- Born: Gheorghe Calciu-Dumitreasa November 23, 1925 Mahmudia, Tulcea County, Kingdom of Romania
- Died: November 21, 2006 (aged 80) Woodburn, Fairfax County, Virginia, United States
- Resting place: Petru Vodă Monastery, Poiana Teiului, Neamț County, Romania
- Education: University of Bucharest

= Gheorghe Calciu-Dumitreasa =

Romanian priest and dissident (1925–2006)

Gheorghe Calciu-Dumitreasa (November 23, 1925 – November 21, 2006) was a Romanian priest and dissident.

He was born in Mahmudia, Tulcea County. Beginning with his teens, Calciu-Dumitreasa was involved in the activity of the fascist Iron Guard (also known as the "Legionary Movement"), being first arrested for this in 1942. From 1946 to 1948, he studied at the Faculty of Medicine in Bucharest. He was again arrested in 1948 for continued "Legionary activity" and then condemned in 1949 to 8 years of prison for "conspiracy." In 1956 he was sentenced as one of Eugen Țurcanu's torturers in the "experiment" which had taken place in the Pitești Prison, violent infighting among Iron Guard sympathisers condoned and encouraged by the prison authorities. For his role in the experiment he received a new sentence of 15 years of forced labour, however he was released in May 1963 and assigned compulsory residence.

In 1964, he enrolled in the Faculty of Literature and Philosophy of the University of Bucharest; after graduation, he became a French teacher and got married. In 1971, he graduated from the Faculty of Theology in Bucharest and taught French at the Orthodox Theological Seminary in Bucharest. At the same time, he served as a priest at the seminary chapel, where he gave fiery sermons. Calciu-Dumitreasa was again arrested in 1978 and convicted to 10 years of prison for criticizing the regime of Nicolae Ceaușescu during his sermons at the Theological Seminary, where he was working as a professor. Reportedly he suffered beatings and harassment in prison. He was released from prison due in part to pressure from supporters such as U.S. President Ronald Reagan. He spent years in exile in Virginia and ultimately settled there permanently. In the mid-1980s he preached on the Voice of America and Radio Free Europe. While Calciu-Dumitreasa was celebrated as a dissident and intensely promoted in anti-communist propaganda directed at Romania, his past association with fascism was constantly ignored, "if not intentionally hidden". Moreover, he continued to hold controversial views until his death, for example glorifying the "Brotherhood of the Cross", the youth organization of the Iron Guard, deifying Guard leader Corneliu Zelea Codreanu, proposing an idealized vision of Legionarism and denying the Holocaust in an interview in 2006.

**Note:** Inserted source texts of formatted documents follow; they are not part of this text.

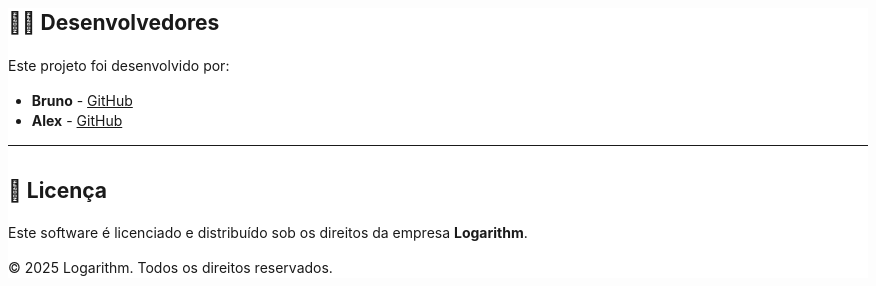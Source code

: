 
## 👨‍💻 Desenvolvedores

Este projeto foi desenvolvido por:

- **Bruno** - [GitHub](https://github.com/herobruno)
- **Alex** - [GitHub](https://github.com/AlexCarneiroo)

---

## 🏢 Licença

Este software é licenciado e distribuído sob os direitos da empresa **Logarithm**.

© 2025 Logarithm. Todos os direitos reservados.



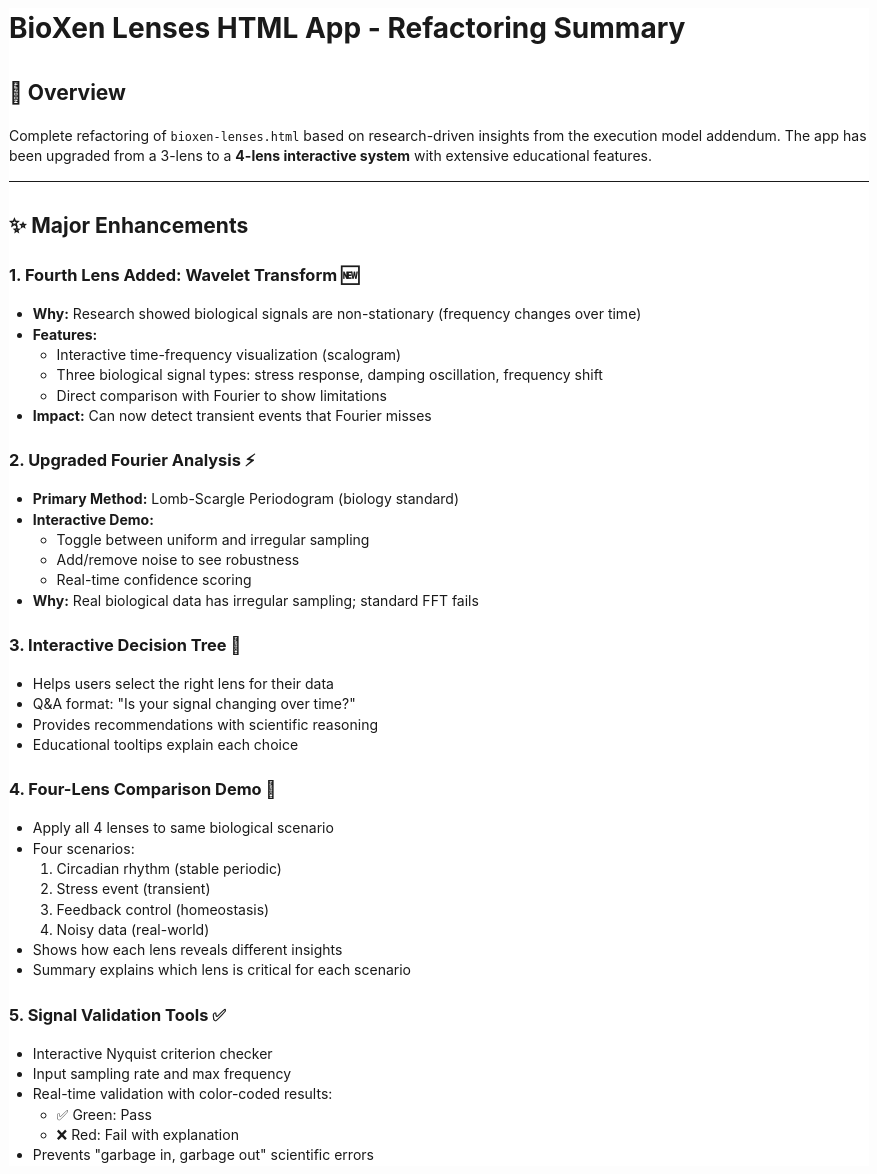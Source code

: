 # BioXen Lenses HTML App - Refactoring Summary

## 🎯 Overview

Complete refactoring of `bioxen-lenses.html` based on research-driven insights from the execution model addendum. The app has been upgraded from a 3-lens to a **4-lens interactive system** with extensive educational features.

---

## ✨ Major Enhancements

### 1. **Fourth Lens Added: Wavelet Transform** 🆕
- **Why:** Research showed biological signals are non-stationary (frequency changes over time)
- **Features:**
  - Interactive time-frequency visualization (scalogram)
  - Three biological signal types: stress response, damping oscillation, frequency shift
  - Direct comparison with Fourier to show limitations
- **Impact:** Can now detect transient events that Fourier misses

### 2. **Upgraded Fourier Analysis** ⚡
- **Primary Method:** Lomb-Scargle Periodogram (biology standard)
- **Interactive Demo:**
  - Toggle between uniform and irregular sampling
  - Add/remove noise to see robustness
  - Real-time confidence scoring
- **Why:** Real biological data has irregular sampling; standard FFT fails

### 3. **Interactive Decision Tree** 🧭
- Helps users select the right lens for their data
- Q&A format: "Is your signal changing over time?"
- Provides recommendations with scientific reasoning
- Educational tooltips explain each choice

### 4. **Four-Lens Comparison Demo** 🔬
- Apply all 4 lenses to same biological scenario
- Four scenarios:
  1. Circadian rhythm (stable periodic)
  2. Stress event (transient)
  3. Feedback control (homeostasis)
  4. Noisy data (real-world)
- Shows how each lens reveals different insights
- Summary explains which lens is critical for each scenario

### 5. **Signal Validation Tools** ✅
- Interactive Nyquist criterion checker
- Input sampling rate and max frequency
- Real-time validation with color-coded results:
  - ✅ Green: Pass
  - ❌ Red: Fail with explanation
- Prevents "garbage in, garbage out" scientific errors
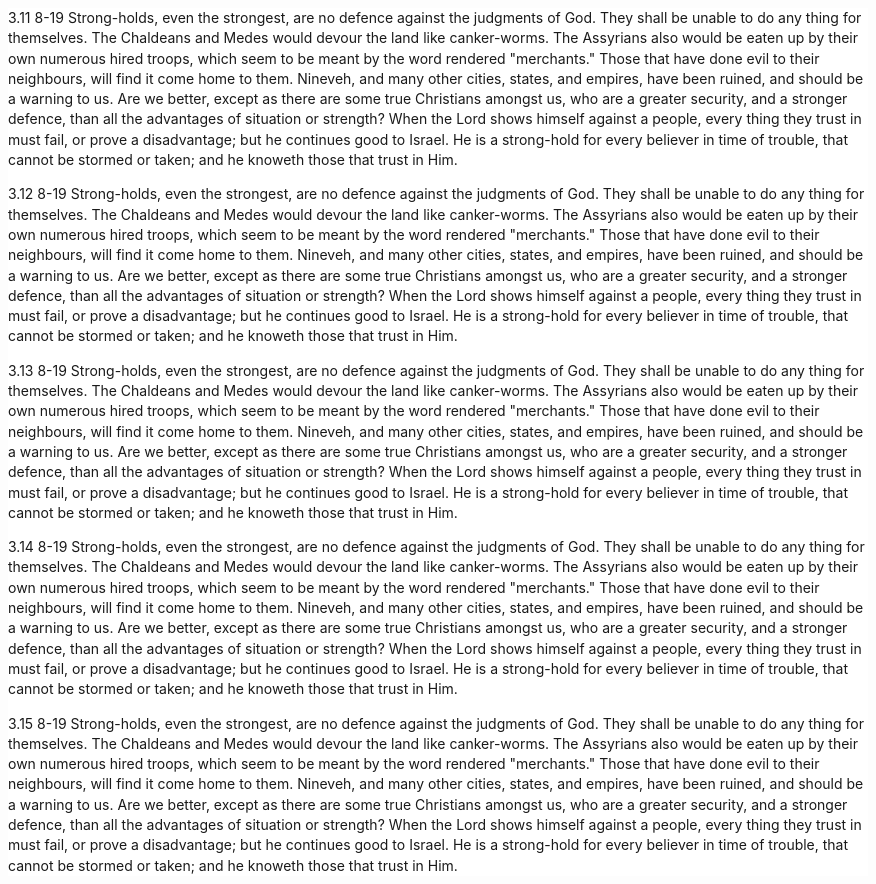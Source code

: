3.11 8-19 Strong-holds, even the strongest, are no defence against the judgments of God. They shall be unable to do any thing for themselves. The Chaldeans and Medes would devour the land like canker-worms. The Assyrians also would be eaten up by their own numerous hired troops, which seem to be meant by the word rendered "merchants." Those that have done evil to their neighbours, will find it come home to them. Nineveh, and many other cities, states, and empires, have been ruined, and should be a warning to us. Are we better, except as there are some true Christians amongst us, who are a greater security, and a stronger defence, than all the advantages of situation or strength? When the Lord shows himself against a people, every thing they trust in must fail, or prove a disadvantage; but he continues good to Israel. He is a strong-hold for every believer in time of trouble, that cannot be stormed or taken; and he knoweth those that trust in Him.

3.12 8-19 Strong-holds, even the strongest, are no defence against the judgments of God. They shall be unable to do any thing for themselves. The Chaldeans and Medes would devour the land like canker-worms. The Assyrians also would be eaten up by their own numerous hired troops, which seem to be meant by the word rendered "merchants." Those that have done evil to their neighbours, will find it come home to them. Nineveh, and many other cities, states, and empires, have been ruined, and should be a warning to us. Are we better, except as there are some true Christians amongst us, who are a greater security, and a stronger defence, than all the advantages of situation or strength? When the Lord shows himself against a people, every thing they trust in must fail, or prove a disadvantage; but he continues good to Israel. He is a strong-hold for every believer in time of trouble, that cannot be stormed or taken; and he knoweth those that trust in Him.

3.13 8-19 Strong-holds, even the strongest, are no defence against the judgments of God. They shall be unable to do any thing for themselves. The Chaldeans and Medes would devour the land like canker-worms. The Assyrians also would be eaten up by their own numerous hired troops, which seem to be meant by the word rendered "merchants." Those that have done evil to their neighbours, will find it come home to them. Nineveh, and many other cities, states, and empires, have been ruined, and should be a warning to us. Are we better, except as there are some true Christians amongst us, who are a greater security, and a stronger defence, than all the advantages of situation or strength? When the Lord shows himself against a people, every thing they trust in must fail, or prove a disadvantage; but he continues good to Israel. He is a strong-hold for every believer in time of trouble, that cannot be stormed or taken; and he knoweth those that trust in Him.

3.14 8-19 Strong-holds, even the strongest, are no defence against the judgments of God. They shall be unable to do any thing for themselves. The Chaldeans and Medes would devour the land like canker-worms. The Assyrians also would be eaten up by their own numerous hired troops, which seem to be meant by the word rendered "merchants." Those that have done evil to their neighbours, will find it come home to them. Nineveh, and many other cities, states, and empires, have been ruined, and should be a warning to us. Are we better, except as there are some true Christians amongst us, who are a greater security, and a stronger defence, than all the advantages of situation or strength? When the Lord shows himself against a people, every thing they trust in must fail, or prove a disadvantage; but he continues good to Israel. He is a strong-hold for every believer in time of trouble, that cannot be stormed or taken; and he knoweth those that trust in Him.

3.15 8-19 Strong-holds, even the strongest, are no defence against the judgments of God. They shall be unable to do any thing for themselves. The Chaldeans and Medes would devour the land like canker-worms. The Assyrians also would be eaten up by their own numerous hired troops, which seem to be meant by the word rendered "merchants." Those that have done evil to their neighbours, will find it come home to them. Nineveh, and many other cities, states, and empires, have been ruined, and should be a warning to us. Are we better, except as there are some true Christians amongst us, who are a greater security, and a stronger defence, than all the advantages of situation or strength? When the Lord shows himself against a people, every thing they trust in must fail, or prove a disadvantage; but he continues good to Israel. He is a strong-hold for every believer in time of trouble, that cannot be stormed or taken; and he knoweth those that trust in Him.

After being defrocked by the Romanian Orthodox Church, Calciu-Dumitreasa became a priest of the Orthodox Church in America, which never recognised his defrocking. In 1989 he took charge of the Holy Cross Romanian Orthodox Church at Alexandria, Virginia. In his last years he revisited his native land several times and met some of those whom he had influenced. He remained critical of certain Romanian Orthodox bishops to his last day, claiming they were former Securitate secret police infiltrators.

Calciu-Dumitreasa died of pancreatic cancer on November 21, 2006, at Inova Fairfax Hospital in Woodburn, Fairfax County. He was survived by his wife of over 40 years, Adriana, and their son, Andrei. He was interred at the Petru Vodă Monastery in Poiana Teiului Commune, Neamț County, Romania.